Charles Darwin (1809-1882), with the publication of On the Origin of Species in 1859 certainly stirred things up in terms of how we see the universe and our place in it. We were no longer separate from the animal world (later we were to discover that we are made of elements forged in the centre of stars, and are not at all separate from the rest of existence). Everything is one, and we’re part of that one-ness. It had been said in the East since the dawn of time, but it hadn’t been heard in the West because it wasn’t rational. Now it was rational – all life comes from the same place, and later we were to find that all matter comes from the same place too. Everything is one. after Darwin, the universe (via humans, an integral part of it) had become conscious of itself unfolding. Hegel would have approved, and Nietzsche undoubtedly would have seen this as the vehicle to deliver his übermensch.

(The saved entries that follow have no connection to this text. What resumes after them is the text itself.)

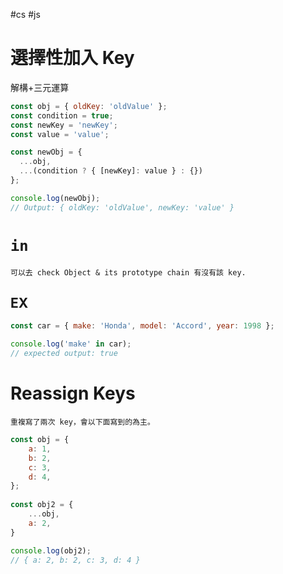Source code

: #cs #js

# 選擇性加入 Key
解構+三元運算
```js
const obj = { oldKey: 'oldValue' };
const condition = true;
const newKey = 'newKey';
const value = 'value';

const newObj = {
  ...obj,
  ...(condition ? { [newKey]: value } : {})
};

console.log(newObj);
// Output: { oldKey: 'oldValue', newKey: 'value' }

```



# `in` 
	可以去 check Object & its prototype chain 有沒有該 key.
## EX
```js
const car = { make: 'Honda', model: 'Accord', year: 1998 };

console.log('make' in car);
// expected output: true
```

# Reassign Keys
	重複寫了兩次 key，會以下面寫到的為主。
```js
const obj = {
	a: 1,
	b: 2,
	c: 3,
	d: 4,
};
  
const obj2 = {
	...obj,
	a: 2,
}

console.log(obj2);
// { a: 2, b: 2, c: 3, d: 4 }
```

Existentialists were later to argue that humans don’t have an innate purpose – we have to create it ourselves. But maybe our innate purpose is to evolve. What was the ‘purpose’ of our fishy ancestors – or going further back, our wormy or bacterial ancestors? Might their ‘purpose’ (at least from our perspective) have been to eventually produce humans? But evolution hasn’t finished yet. We don’t know where evolution is going, but whatever evolves from us (if we manage to avoid extinction), will have capabilities and understanding far advanced from ours (and given enough time, as advanced from ours as ours are from bacteria), and will possibly look back and say that the purpose of humans was to be a stepping stone (or Nietzsche’s bridge) in the evolutionary path to themselves.